Входя в дом, едва не стукаюсь головой о дверной косяк. Двери здесь низкие. Так принято из-за более холодного климата, чтобы поменьше выпускать из помещения прогретый воздух.
Бедно, но чисто. Меня приветствует очень пожилая супружеская чета. Любопытство, радушие. Ни лжи, ни агрессии нет. Это хорошо.
Старушка хлопочет по хозяйству, накрывая на стол. Вскоре в дом входят супруги помоложе вместе с молодым парнем, похоже, старшим братом пастушка.
Страх и досада. Я почтительно кланяюсь и достаю несколько медных монет. Считываю лёгкую радость и облегчение, но беспокойство всё равно остаётся.
— Смотрящий знает уже? — спрашивает отец пастушка.
— Не ходили ещё, — отвечает тот.
Мужчина велит старшему сыну проводить меня к дому начальства.
— Ещё деньги есть? — спрашивает он меня.
Достаю ещё немного меди.
— Хватит с него двух! — говорит он.
Визит к смотрящему проходит спокойно. Его даже дома не оказалось. Старый дед, видимо, его отец, берёт деньги и говорит, что мне можно остаться на ночлег.
Возвращаемся и садимся за стол. Похлёбка из овощей, простой грубый хлеб. Это Раудан. Пастушок уже рассказывал мне, что молоко они сами редко пьют. Делают из него сыр на продажу, чтобы было чем заплатить подати.
Старики явно рады зашедшему гостю. Им хочется поговорить. Я внимательно слушаю. Они начинают откровенничать. Мой дар целительницы душ располагает к таким вещам.
— Мы-то ещё успели другую жизнь застать, — говорит старушка. — Податей таких не было. Да и стражники не наглели.
— Ещё при прошлом короле можно было что-то изменить, — продолжает её супруг. — Но теперь они обложили нас со всех сторон. Взять хоть детей. Если так посмотреть, школа, ученье — великое благо. Но они и это умудрились вывернуть не туда. Люди боятся собственных детей! Не дай Двуединый произнести в их присутствии что-нибудь крамольное. Могут и донести. Их этому прямо в школе учат.

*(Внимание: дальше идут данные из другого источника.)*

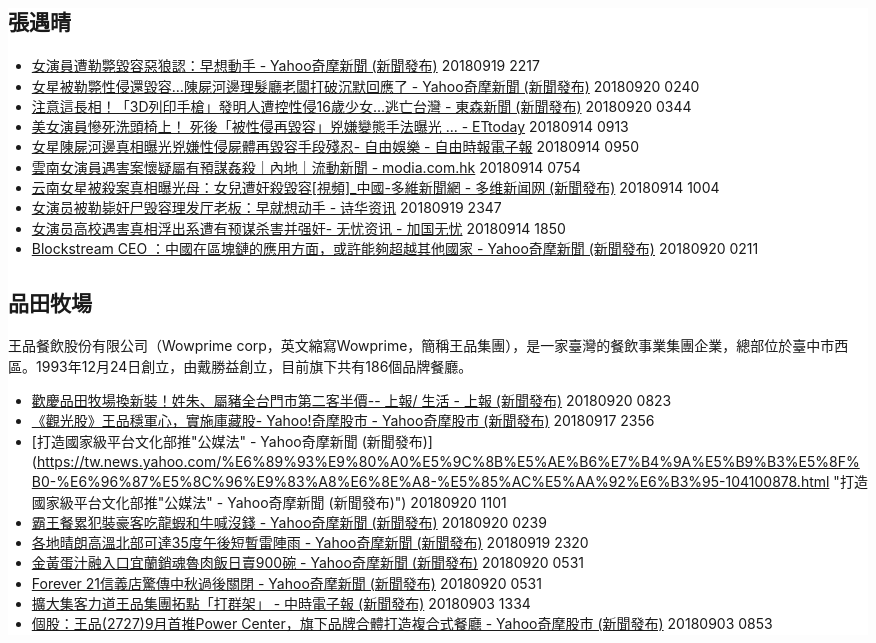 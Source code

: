 ## 張遇晴


- [女演員遭勒斃毀容惡狼認：早想動手 - Yahoo奇摩新聞 (新聞發布)](https://tw.news.yahoo.com/%E5%A5%B3%E6%BC%94%E5%93%A1%E9%81%AD%E5%8B%92%E6%96%83%E6%AF%80%E5%AE%B9-%E6%83%A1%E7%8B%BC%E8%AA%8D-%E6%97%A9%E6%83%B3%E5%8B%95%E6%89%8B-220504943.html "女演員遭勒斃毀容惡狼認：早想動手 - Yahoo奇摩新聞 (新聞發布)") 20180919 2217
- [女星被勒斃性侵還毀容…陳屍河邊理髮廳老闆打破沉默回應了 - Yahoo奇摩新聞 (新聞發布)](https://tw.news.yahoo.com/%E5%A5%B3%E6%98%9F%E8%A2%AB%E5%8B%92%E6%96%83%E6%80%A7%E4%BE%B5%E9%82%84%E6%AF%80%E5%AE%B9-%E9%99%B3%E5%B1%8D%E6%B2%B3%E9%82%8A-%E7%90%86%E9%AB%AE%E5%BB%B3%E8%80%81%E9%97%86%E6%89%93%E7%A0%B4%E6%B2%89%E9%BB%98%E5%9B%9E%E6%87%89%E4%BA%86-024020355.html "女星被勒斃性侵還毀容…陳屍河邊理髮廳老闆打破沉默回應了 - Yahoo奇摩新聞 (新聞發布)") 20180920 0240
- [注意這長相！「3D列印手槍」發明人遭控性侵16歲少女…逃亡台灣 - 東森新聞 (新聞發布)](https://news.ebc.net.tw/news.php?nid=131372 "注意這長相！「3D列印手槍」發明人遭控性侵16歲少女…逃亡台灣 - 東森新聞 (新聞發布)") 20180920 0344
- [美女演員慘死洗頭椅上！ 死後「被性侵再毀容」兇嫌變態手法曝光 ... - ETtoday](https://star.ettoday.net/news/1259034 "美女演員慘死洗頭椅上！ 死後「被性侵再毀容」兇嫌變態手法曝光 ... - ETtoday") 20180914 0913
- [女星陳屍河邊真相曝光兇嫌性侵屍體再毀容手段殘忍- 自由娛樂 - 自由時報電子報](http://ent.ltn.com.tw/news/breakingnews/2551437 "女星陳屍河邊真相曝光兇嫌性侵屍體再毀容手段殘忍- 自由娛樂 - 自由時報電子報") 20180914 0950
- [雲南女演員遇害案懷疑屬有預謀姦殺｜內地｜流動新聞 - modia.com.hk](http://news.modia.com.hk/2018/09/14/99880/%E9%9B%B2%E5%8D%97%E5%A5%B3%E6%BC%94%E5%93%A1%E9%81%87%E5%AE%B3%E6%A1%88-%E6%87%B7%E7%96%91%E5%B1%AC%E6%9C%89%E9%A0%90%E8%AC%80%E5%A7%A6%E6%AE%BA/ "雲南女演員遇害案懷疑屬有預謀姦殺｜內地｜流動新聞 - modia.com.hk") 20180914 0754
- [云南女星被殺案真相曝光母：女兒遭奸殺毀容[視頻]_中國-多維新聞網 - 多维新闻网 (新聞發布)](http://news.dwnews.com/china/big5/news/2018-09-13/60084814.html "云南女星被殺案真相曝光母：女兒遭奸殺毀容[視頻]_中國-多維新聞網 - 多维新闻网 (新聞發布)") 20180914 1004
- [女演员被勒毙奸尸毁容理发厅老板：早就想动手 - 诗华资讯](http://news.seehua.com/?p=392713 "女演员被勒毙奸尸毁容理发厅老板：早就想动手 - 诗华资讯") 20180919 2347
- [女演员高校遇害真相浮出系遭有预谋杀害并强奸- 无忧资讯 - 加国无忧](https://info.51.ca/news/china/2018-09/685470.html "女演员高校遇害真相浮出系遭有预谋杀害并强奸- 无忧资讯 - 加国无忧") 20180914 1850
- [Blockstream CEO ：中國在區塊鏈的應用方面，或許能夠超越其他國家 - Yahoo奇摩新聞 (新聞發布)](https://tw.news.yahoo.com/blockstream-ceo-%E4%B8%AD%E5%9C%8B%E5%9C%A8%E5%8D%80%E5%A1%8A%E9%8F%88%E7%9A%84%E6%87%89%E7%94%A8%E6%96%B9%E9%9D%A2-%E6%88%96%E8%A8%B1%E8%83%BD%E5%A4%A0%E8%B6%85%E8%B6%8A%E5%85%B6%E4%BB%96%E5%9C%8B%E5%AE%B6-020000110.html "Blockstream CEO ：中國在區塊鏈的應用方面，或許能夠超越其他國家 - Yahoo奇摩新聞 (新聞發布)") 20180920 0211

## 品田牧場

王品餐飲股份有限公司（Wowprime corp，英文縮寫Wowprime，簡稱王品集團），是一家臺灣的餐飲事業集團企業，總部位於臺中市西區。1993年12月24日創立，由戴勝益創立，目前旗下共有186個品牌餐廳。
- [歡慶品田牧場換新裝！姓朱、屬豬全台門市第二客半價-- 上報/ 生活 - 上報 (新聞發布)](https://www.upmedia.mg/news_info.php?SerialNo=48508 "歡慶品田牧場換新裝！姓朱、屬豬全台門市第二客半價-- 上報/ 生活 - 上報 (新聞發布)") 20180920 0823
- [《觀光股》王品穩軍心，實施庫藏股- Yahoo!奇摩股市 - Yahoo奇摩股市 (新聞發布)](https://tw.stock.yahoo.com/news/%E8%A7%80%E5%85%89%E8%82%A1-%E7%8E%8B%E5%93%81%E7%A9%A9%E8%BB%8D%E5%BF%83-%E5%AF%A6%E6%96%BD%E5%BA%AB%E8%97%8F%E8%82%A1-235651015.html "《觀光股》王品穩軍心，實施庫藏股- Yahoo!奇摩股市 - Yahoo奇摩股市 (新聞發布)") 20180917 2356
- [打造國家級平台文化部推"公媒法" - Yahoo奇摩新聞 (新聞發布)](https://tw.news.yahoo.com/%E6%89%93%E9%80%A0%E5%9C%8B%E5%AE%B6%E7%B4%9A%E5%B9%B3%E5%8F%B0-%E6%96%87%E5%8C%96%E9%83%A8%E6%8E%A8-%E5%85%AC%E5%AA%92%E6%B3%95-104100878.html "打造國家級平台文化部推"公媒法" - Yahoo奇摩新聞 (新聞發布)") 20180920 1101
- [霸王餐累犯裝豪客吃龍蝦和牛喊沒錢 - Yahoo奇摩新聞 (新聞發布)](https://tw.news.yahoo.com/video/%E9%9C%B8%E7%8E%8B%E9%A4%90%E7%B4%AF%E7%8A%AF%E8%A3%9D%E8%B1%AA%E5%AE%A2-%E5%90%83%E9%BE%8D%E8%9D%A6%E5%92%8C%E7%89%9B%E5%96%8A%E6%B2%92%E9%8C%A2-021003309.html "霸王餐累犯裝豪客吃龍蝦和牛喊沒錢 - Yahoo奇摩新聞 (新聞發布)") 20180920 0239
- [各地晴朗高溫北部可達35度午後短暫雷陣雨 - Yahoo奇摩新聞 (新聞發布)](https://tw.news.yahoo.com/%E5%90%84%E5%9C%B0%E6%99%B4%E6%9C%97%E9%AB%98%E6%BA%AB%E5%8C%97%E9%83%A8%E5%8F%AF%E9%81%9435%E5%BA%A6-%E5%8D%88%E5%BE%8C%E7%9F%AD%E6%9A%AB%E9%9B%B7%E9%99%A3%E9%9B%A8-225213232.html "各地晴朗高溫北部可達35度午後短暫雷陣雨 - Yahoo奇摩新聞 (新聞發布)") 20180919 2320
- [金黃蛋汁融入口宜蘭銷魂魯肉飯日賣900碗 - Yahoo奇摩新聞 (新聞發布)](https://tw.news.yahoo.com/video/%E9%87%91%E9%BB%83%E8%9B%8B%E6%B1%81%E8%9E%8D%E5%85%A5%E5%8F%A3-%E5%AE%9C%E8%98%AD%E9%8A%B7%E9%AD%82%E9%AD%AF%E8%82%89%E9%A3%AF%E6%97%A5%E8%B3%A3900%E7%A2%97-050726289.html "金黃蛋汁融入口宜蘭銷魂魯肉飯日賣900碗 - Yahoo奇摩新聞 (新聞發布)") 20180920 0531
- [Forever 21信義店驚傳中秋過後關閉 - Yahoo奇摩新聞 (新聞發布)](https://tw.news.yahoo.com/video/forever-21%E4%BF%A1%E7%BE%A9%E5%BA%97-%E9%A9%9A%E5%82%B3%E4%B8%AD%E7%A7%8B%E9%81%8E%E5%BE%8C%E9%97%9C%E9%96%89-051314443.html "Forever 21信義店驚傳中秋過後關閉 - Yahoo奇摩新聞 (新聞發布)") 20180920 0531
- [擴大集客力道王品集團拓點「打群架」 - 中時電子報 (新聞發布)](https://www.chinatimes.com/realtimenews/20180903004223-260415 "擴大集客力道王品集團拓點「打群架」 - 中時電子報 (新聞發布)") 20180903 1334
- [個股：王品(2727)9月首推Power Center，旗下品牌合體打造複合式餐廳 - Yahoo奇摩股市 (新聞發布)](https://tw.stock.yahoo.com/news/%E5%80%8B%E8%82%A1-%E7%8E%8B%E5%93%81-2727-9%E6%9C%88%E9%A6%96%E6%8E%A8power-center-083504696.html "個股：王品(2727)9月首推Power Center，旗下品牌合體打造複合式餐廳 - Yahoo奇摩股市 (新聞發布)") 20180903 0853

Родители пастушка неодобрительно косятся на стариков.
— Люди у нас дурные, — произносит старушка. — Друг друга поедом едят, а начальству сапоги целуют. Вместо того, чтобы вилами кое-кого…
В воздухе разлит страх. Я обвожу всех спокойным ободряющим взглядом.

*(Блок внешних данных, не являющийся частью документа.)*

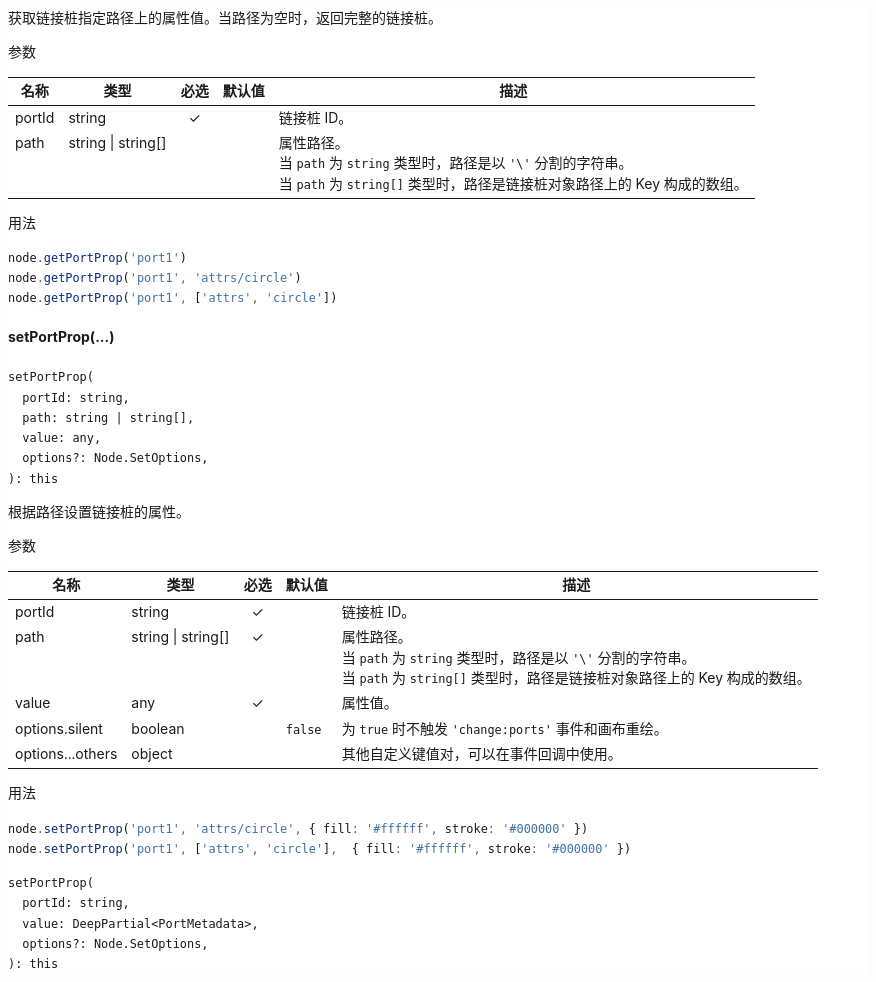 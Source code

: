 获取链接桩指定路径上的属性值。当路径为空时，返回完整的链接桩。

<span class="tag-param">参数<span>

| 名称   | 类型               | 必选 | 默认值 | 描述                                                                                                                                                  |
|--------|--------------------|:----:|--------|-----------------------------------------------------------------------------------------------------------------------------------------------------|
| portId | string             |  ✓   |        | 链接桩 ID。                                                                                                                                            |
| path   | string \| string[] |      |        | 属性路径。 <br> 当 `path` 为 `string` 类型时，路径是以 `'\'` 分割的字符串。 <br> 当 `path` 为 `string[]` 类型时，路径是链接桩对象路径上的 Key 构成的数组。 |

<span class="tag-example">用法</span>

```ts
node.getPortProp('port1')
node.getPortProp('port1', 'attrs/circle')
node.getPortProp('port1', ['attrs', 'circle'])
```

#### setPortProp(...)

```sign
setPortProp(
  portId: string,
  path: string | string[],
  value: any,
  options?: Node.SetOptions,
): this
```

根据路径设置链接桩的属性。 

<span class="tag-param">参数<span>

| 名称             | 类型               | 必选 | 默认值  | 描述                                                                                                                                                  |
|------------------|--------------------|:----:|---------|-----------------------------------------------------------------------------------------------------------------------------------------------------|
| portId           | string             |  ✓   |         | 链接桩 ID。                                                                                                                                            |
| path             | string \| string[] |  ✓   |         | 属性路径。 <br> 当 `path` 为 `string` 类型时，路径是以 `'\'` 分割的字符串。 <br> 当 `path` 为 `string[]` 类型时，路径是链接桩对象路径上的 Key 构成的数组。 |
| value            | any                |  ✓   |         | 属性值。                                                                                                                                               |
| options.silent   | boolean            |      | `false` | 为 `true` 时不触发 `'change:ports'` 事件和画布重绘。                                                                                                   |
| options...others | object             |      |         | 其他自定义键值对，可以在事件回调中使用。                                                                                                                |

<span class="tag-example">用法</span>

```ts
node.setPortProp('port1', 'attrs/circle', { fill: '#ffffff', stroke: '#000000' })
node.setPortProp('port1', ['attrs', 'circle'],  { fill: '#ffffff', stroke: '#000000' })
```

```sign
setPortProp(
  portId: string,
  value: DeepPartial<PortMetadata>,
  options?: Node.SetOptions,
): this
```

— Вставать завтра рано, — говорит хозяин.
Его жена отводит мне место на широкой лавке. Даже покрывальце стелет. Подушку, впрочем, не даёт. Да мне она и не нужна. Я свою сумку-рюкзак под голову кладу. Специально сама придумала и сшила для удобства в дороге.
Старики устраиваются на печи. Остальные залезают на полати над моей лавкой.
Я не раздеваюсь, так и ложусь. Плащом только накрылась.
Проходя мимо меня, хозяйка бормочет:
— Совсем старики из ума выжили, старость — не радость!
Засыпая, думаю, что мне всё-таки повезло с первой встречей в Раудане.
Все пробуждаются от яростного стука в дверь. Она ходит ходуном, вот-вот с петель слетит.